Has it happened to you? You know. You’re in the middle of a conversation…maybe telling a story…you have some detail you need to share…maybe someone’s name, or the name of a place; a restaurant or a park or a shop…and…and…and…it won’t come. You can't think of it. You’ve had a BRAIN FART.
It happens to the best of us from time to time.
I think it is high time that we have a national brain fart.
We need to FORGET ABOUT RACE! It needs to slip out of our collective minds. Gone. Zip. Can’t think of it anymore.
I suppose that’s a pipe dream. We spend way too much time defining ourselves with it. Black. White. Hispanic. Native American. Asian. Jewish. African American.
What if we suddenly couldn’t use race as a descriptor when explaining who someone was anymore? Could we manage it? Try it for a couple of days and see how often you do it.

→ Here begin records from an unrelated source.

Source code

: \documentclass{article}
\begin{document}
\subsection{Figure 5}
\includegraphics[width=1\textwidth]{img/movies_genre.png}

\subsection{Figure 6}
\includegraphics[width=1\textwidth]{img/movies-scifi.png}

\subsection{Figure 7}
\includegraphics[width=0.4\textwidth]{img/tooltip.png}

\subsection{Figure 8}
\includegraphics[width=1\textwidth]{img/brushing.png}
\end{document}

But, why? Why do we need to do that? Why do we need to describe people with skin color? I don’t think we do.
I suppose to bow to the societal pressure, and so you won’t have to do make the description, I should say that I’m a white guy. Now, that I've described myself for you, you can know that I write from that perspective. Since we can’t seem to get away from race, you might as well keep that in mind as I say what I’m about to say, and then you can judge for yourself as to whether that fact was important with regards to my message…
White folks are oblivious to the racism in our society.

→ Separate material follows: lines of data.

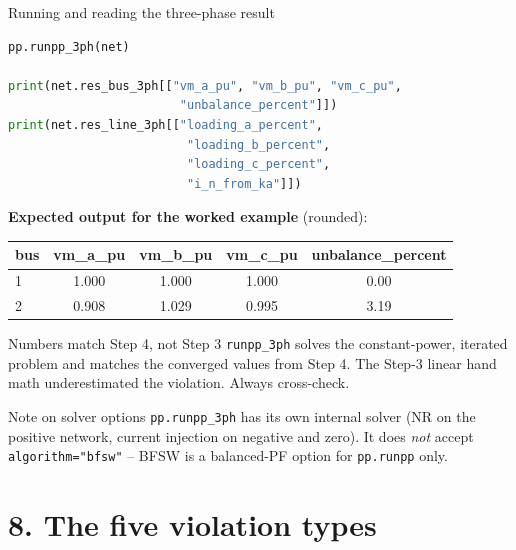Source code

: \documentclass[aspectratio=169,10pt]{beamer}
\newcommand{\code}[1]{\texttt{#1}}
\begin{document}
\begin{frame}[fragile,shrink=10]{Running and reading the three-phase result}
\begin{lstlisting}[language=Python]
pp.runpp_3ph(net)

print(net.res_bus_3ph[["vm_a_pu", "vm_b_pu", "vm_c_pu",
                        "unbalance_percent"]])
print(net.res_line_3ph[["loading_a_percent",
                         "loading_b_percent",
                         "loading_c_percent",
                         "i_n_from_ka"]])
\end{lstlisting}
\textbf{Expected output for the worked example} (rounded):
\vspace{0.2em}
\centering
\small
\begin{tabular}{lcccc}
\toprule
bus & vm\_a\_pu & vm\_b\_pu & vm\_c\_pu & unbalance\_percent \\
\midrule
1 & 1.000 & 1.000 & 1.000 & 0.00 \\
2 & 0.908 & 1.029 & 0.995 & 3.19 \\
\bottomrule
\end{tabular}
\vspace{0.5em}
\begin{block}{Numbers match Step 4, not Step 3}
\code{runpp\_3ph} solves the constant-power, iterated problem and matches the converged values from Step 4. The Step-3 linear hand math underestimated the violation. Always cross-check.
\end{block}
\begin{alertblock}{Note on solver options}
\code{pp.runpp\_3ph} has its own internal solver (NR on the positive network, current injection on negative and zero). It does \emph{not} accept \code{algorithm="bfsw"} -- BFSW is a balanced-PF option for \code{pp.runpp} only.
\end{alertblock}
\end{frame}

\section*{8. The five violation types}
\end{document}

Sure. That’s a blanket statement that is not entirely true…but, it is truer than we fair-skinned folks would like to admit. Some of us see it and wish it would be eliminated from our world. But many of us don’t see it at all because it doesn’t affect us. We assume the civil rights movement took care of that problem and anyone who claims it today is just “playing the race card.”
However, I think it is real. I think it is there. Sometimes it’s blatant, but often it is subtle; maybe even unintentional. For many of us, it was imbedded in us when we were young, and hate it or not, we still find the traces in our minds. For example, why do I get more uncomfortable in a low-income predominantly black neighborhood than I do in a low-income predominantly white neighborhood? It’s that race thing. It is unintentional. I don’t like it. I find it embarrassing and I work to eradicate it. But, it is there.
Some black folks see racism everywhere.
I think this is understandable. When you’ve been directly impacted, or many of your friends and family have been mistreated, you can’t help but look for it. Call it the “flinch.” Someone who has been repeatedly struck will begin to flinch even when there is no punch being thrown. Sometimes there are punches, sometimes there aren’t, but there will be flinches every time.
Is the guy being pulled over because he is a young black guy in a nice car? Or, is he being pulled over because he was going twenty mph over the speed limit? It could be either at any given moment, but just because one happens, doesn’t mean the other one doesn’t.
All that said, I like what Martin Luther King Jr. said:
“I have a dream that my four little children will one day live in a nation where they will not be judged by the color of their skin, but by the content of their character.”
To do that, though, it has got to go both ways…or, more accurately it has to go in all ways…all directions…all skin colors. No race has a pass on judging others.
Further, we should take a hard look at the Golden Rule.
"Do to others as you would have them do to you." Luke 6:31
If you should have the freedom to walk through or drive through a neighborhood freely, then why would you question someone else’s right to do so? If you live in a given apartment complex or neighborhood, why would you keep someone else from doing so? If you deserve personal respect, doesn’t everyone else? If you’re allowed to appreciate Blake Shelton, then why can’t you give room to someone else to appreciate Jay-Z?
See. Like I said. We need a collective brain fart.
We need to forget about race when we live, work, play, and generally interact with one another. Tragedies are inevitable. Accidents happen. Bad decisions are made. But, let’s wipe color out of the equation.
I’m not talking about turning a blind eye to obvious racism. We can’t ignore the evils that worm their way into our lives. We have to deal with that mess head-on. Be careful. Gather all the facts, and then deal with it with swift justice. But, what I am saying is that as far as it is under your control…don’t let race be a factor in your life.
In the words of En Vogue:
“Free your mind and the rest will follow.
Be color blind, don’t be so shallow.”
Let’s enjoy the freedom of forgetting about race. Let’s be color blind and just be good to one another.
So, as crude as it may sound, I’m hoping for a national brain fart.